## Problem to work on:
With every picture left out, give the data below back exactly.

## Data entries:
============
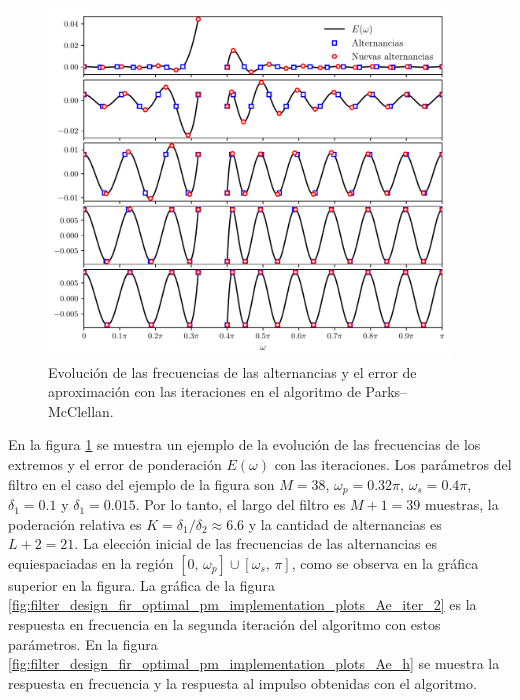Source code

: \documentclass[a4paper]{report}
\begin{document}
\begin{figure}[!htb]
 \begin{center}
 \includegraphics[width=0.95\textwidth]{figuras/filter_design_fir_optimal_pm_implementation_plots_error.pdf}
 \caption{\label{fig:filter_design_fir_optimal_pm_implementation_plots_error} Evolución de las frecuencias de las alternancias y el error de aproximación con las iteraciones en el algoritmo de Parks--McClellan.}
 \end{center}
\end{figure}
En la figura \ref{fig:filter_design_fir_optimal_pm_implementation_plots_error} se muestra un ejemplo de la evolución de las frecuencias de los extremos y el error de ponderación \(E(\omega)\) con las iteraciones. Los parámetros del filtro en el caso del ejemplo de la figura son \(M=38\), \(\omega_p=0.32\pi\), \(\omega_s=0.4\pi\), \(\delta_1=0.1\) y \(\delta_1=0.015\). Por lo tanto, el largo del filtro es \(M+1=39\) muestras, la poderación relativa es \(K=\delta_1/\delta_2\approx6.6\) y la cantidad de alternancias es \(L+2=21\). La elección inicial de las frecuencias de las alternancias es equiespaciadas en la región \([0,\,\omega_p]\cup[\omega_s,\,\pi]\), como se observa en la gráfica superior en la figura. La gráfica de la figura \ref{fig:filter_design_fir_optimal_pm_implementation_plots_Ae_iter_2} es la respuesta en frecuencia en la segunda iteración del algoritmo con estos parámetros. En la figura \ref{fig:filter_design_fir_optimal_pm_implementation_plots_Ae_h} se muestra la respuesta en frecuencia y la respuesta al impulso obtenidas con el algoritmo.
\end{document}
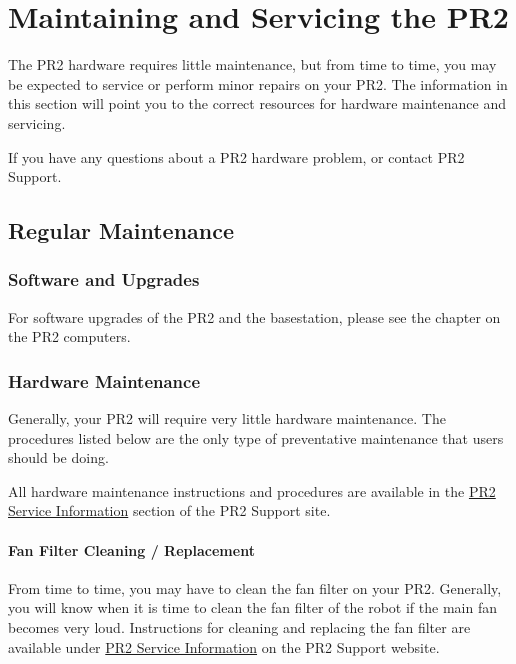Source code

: \chapter{Maintaining and Servicing the PR2}

The PR2 hardware requires little maintenance, but from time to time, you may be expected to service or perform minor repairs on your PR2. The information in this section will point you to the correct resources for hardware maintenance and servicing.

If you have any questions about a PR2 hardware problem, or contact PR2 Support.

\section{Regular Maintenance}

\subsection{Software and Upgrades}

For software upgrades of the PR2 and the basestation, please see the chapter on the PR2 computers.

\subsection{Hardware Maintenance}

Generally, your PR2 will require very little hardware maintenance. The procedures listed below are the only type of preventative maintenance that users should be doing. 

All hardware maintenance instructions and procedures are available in the \href{http://pr2support.willowgarage.com/wiki/PR2 Service Information}{PR2 Service Information} section of the PR2 Support site. 

\subsubsection{Fan Filter Cleaning / Replacement}

From time to time, you may have to clean the fan filter on your PR2. Generally, you will know when it is time to clean the fan filter of the robot if the main fan becomes very loud. Instructions for cleaning and replacing the fan filter are available under \href{http://pr2support.willowgarage.com/wiki/PR2 Service Information}{PR2 Service Information} on the PR2 Support website.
============
## Written answer:
Source code

: \documentclass[a4paper]{report}
\begin{document}
\begin{figure}[!htb]
 \begin{center}
 \includegraphics[width=0.95\textwidth]{figuras/filter_design_fir_optimal_pm_implementation_plots_error.pdf}
 \caption{\label{fig:filter_design_fir_optimal_pm_implementation_plots_error} Evolución de las frecuencias de las alternancias y el error de aproximación con las iteraciones en el algoritmo de Parks--McClellan.}
 \end{center}
\end{figure}
En la figura \ref{fig:filter_design_fir_optimal_pm_implementation_plots_error} se muestra un ejemplo de la evolución de las frecuencias de los extremos y el error de ponderación \(E(\omega)\) con las iteraciones. Los parámetros del filtro en el caso del ejemplo de la figura son \(M=38\), \(\omega_p=0.32\pi\), \(\omega_s=0.4\pi\), \(\delta_1=0.1\) y \(\delta_1=0.015\). Por lo tanto, el largo del filtro es \(M+1=39\) muestras, la poderación relativa es \(K=\delta_1/\delta_2\approx6.6\) y la cantidad de alternancias es \(L+2=21\). La elección inicial de las frecuencias de las alternancias es equiespaciadas en la región \([0,\,\omega_p]\cup[\omega_s,\,\pi]\), como se observa en la gráfica superior en la figura. La gráfica de la figura \ref{fig:filter_design_fir_optimal_pm_implementation_plots_Ae_iter_2} es la respuesta en frecuencia en la segunda iteración del algoritmo con estos parámetros. En la figura \ref{fig:filter_design_fir_optimal_pm_implementation_plots_Ae_h} se muestra la respuesta en frecuencia y la respuesta al impulso obtenidas con el algoritmo.
\end{document}
Source code

: \chapter{Maintaining and Servicing the PR2}

The PR2 hardware requires little maintenance, but from time to time, you may be expected to service or perform minor repairs on your PR2. The information in this section will point you to the correct resources for hardware maintenance and servicing.

If you have any questions about a PR2 hardware problem, or contact PR2 Support.

\section{Regular Maintenance}

\subsection{Software and Upgrades}

For software upgrades of the PR2 and the basestation, please see the chapter on the PR2 computers.

\subsection{Hardware Maintenance}

Generally, your PR2 will require very little hardware maintenance. The procedures listed below are the only type of preventative maintenance that users should be doing. 

All hardware maintenance instructions and procedures are available in the \href{http://pr2support.willowgarage.com/wiki/PR2 Service Information}{PR2 Service Information} section of the PR2 Support site. 

\subsubsection{Fan Filter Cleaning / Replacement}

From time to time, you may have to clean the fan filter on your PR2. Generally, you will know when it is time to clean the fan filter of the robot if the main fan becomes very loud. Instructions for cleaning and replacing the fan filter are available under \href{http://pr2support.willowgarage.com/wiki/PR2 Service Information}{PR2 Service Information} on the PR2 Support website.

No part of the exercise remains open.